Well, with the hand-wringing out of the way all I can do is keep on plugging.


Feedback from a couple of friends, combined with today’s newsletter publication, verified my suspicion that anything auto-posted to my Facebook wall by Constant Contact or Networked Blogs won’t appear in Facebook news feeds. That means that only a handful of motivated people will make the effort to read my blog entries or newsletters from now on. The new-product announcements that I post manually do appear as expected, so I’ve not gone completely dark.


And just because I’m a statistics junkie, yesterday’s newsletter looks like this: 

•    201 emails sent
•    6 bounces (four of them to @mac.com addresses, whatever that is)
•    1 opt-out (from someone in the Netherlands)
•    65 opens (33%, considered very good)
•    19 clicks (29.2%, also very good)
•    1 known sale

Not bad considering there was no coupon offer.
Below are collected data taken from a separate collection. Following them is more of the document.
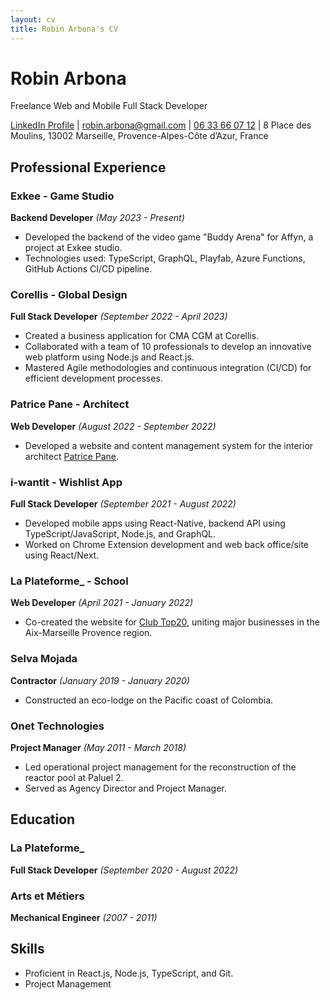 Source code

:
 ```yaml
---
layout: cv
title: Robin Arbona's CV
---
```


# Robin Arbona
Freelance Web and Mobile Full Stack Developer

<div id="webaddress">
<a href="https://www.linkedin.com/in/robin-arbona-7669761a2/">LinkedIn Profile</a>
| <a href="mailto:robin.arbona@gmail.com">robin.arbona@gmail.com</a>
| <a href="tel:+33633660712">06 33 66 07 12</a>
| 8 Place des Moulins, 13002 Marseille, Provence-Alpes-Côte d’Azur, France
</div>

## Professional Experience

### Exkee - Game Studio
**Backend Developer** *(May 2023 - Present)*
- Developed the backend of the video game "Buddy Arena" for Affyn, a project at Exkee studio.
- Technologies used: TypeScript, GraphQL, Playfab, Azure Functions, GitHub Actions CI/CD pipeline.

### Corellis - Global Design
**Full Stack Developer** *(September 2022 - April 2023)*
- Created a business application for CMA CGM at Corellis.
- Collaborated with a team of 10 professionals to develop an innovative web platform using Node.js and React.js.
- Mastered Agile methodologies and continuous integration (CI/CD) for efficient development processes.

### Patrice Pane - Architect
**Web Developer** *(August 2022 - September 2022)*
- Developed a website and content management system for the interior architect [Patrice Pane](https://www.patricepane.com/).

### i-wantit - Wishlist App
**Full Stack Developer** *(September 2021 - August 2022)*
- Developed mobile apps using React-Native, backend API using TypeScript/JavaScript, Node.js, and GraphQL.
- Worked on Chrome Extension development and web back office/site using React/Next.

### La Plateforme_ - School
**Web Developer** *(April 2021 - January 2022)*
- Co-created the website for [Club Top20](https://clubtop20.com/), uniting major businesses in the Aix-Marseille Provence region.

### Selva Mojada
**Contractor** *(January 2019 - January 2020)*
- Constructed an eco-lodge on the Pacific coast of Colombia.

### Onet Technologies
**Project Manager** *(May 2011 - March 2018)*
- Led operational project management for the reconstruction of the reactor pool at Paluel 2.
- Served as Agency Director and Project Manager.

## Education

### La Plateforme_
**Full Stack Developer** *(September 2020 - August 2022)*

### Arts et Métiers
**Mechanical Engineer** *(2007 - 2011)*

## Skills

- Proficient in React.js, Node.js, TypeScript, and Git.
- Project Management

<!-- ### Footer

Last updated: [Date] -->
The LED Motherboard Christmas Tree was the most-clicked item…people are definitely holiday shopping. I don’t expect that former bestseller to do very well this year after the price rose from $9.99 to $16.99.


  1. I always enjoy reading your blog here, but (purely IMHO of course) some of your business decisions leave me scratching my head.

    In a year where you have said many times sales are below average, your YTD is -307% from last year, people aren't spending, and you admit none of products you bought 'stand out', let's spend $2,000 more than you can pay for right now on those products?

    If I were your partner in business, let's just say you and I would be having a serious talk right now. :)

  2. I know...deficit spending offends my cautious nature. But as I've said before, I cannot sell what I do not have; if Christmas business doesn't materialize as usual, I might as well just give up entirely. That's the annual leap of faith I referred to.

    In terms of covering the bills, the YTD top line raw income number (-4.3%) is more pertinent than the bottom line.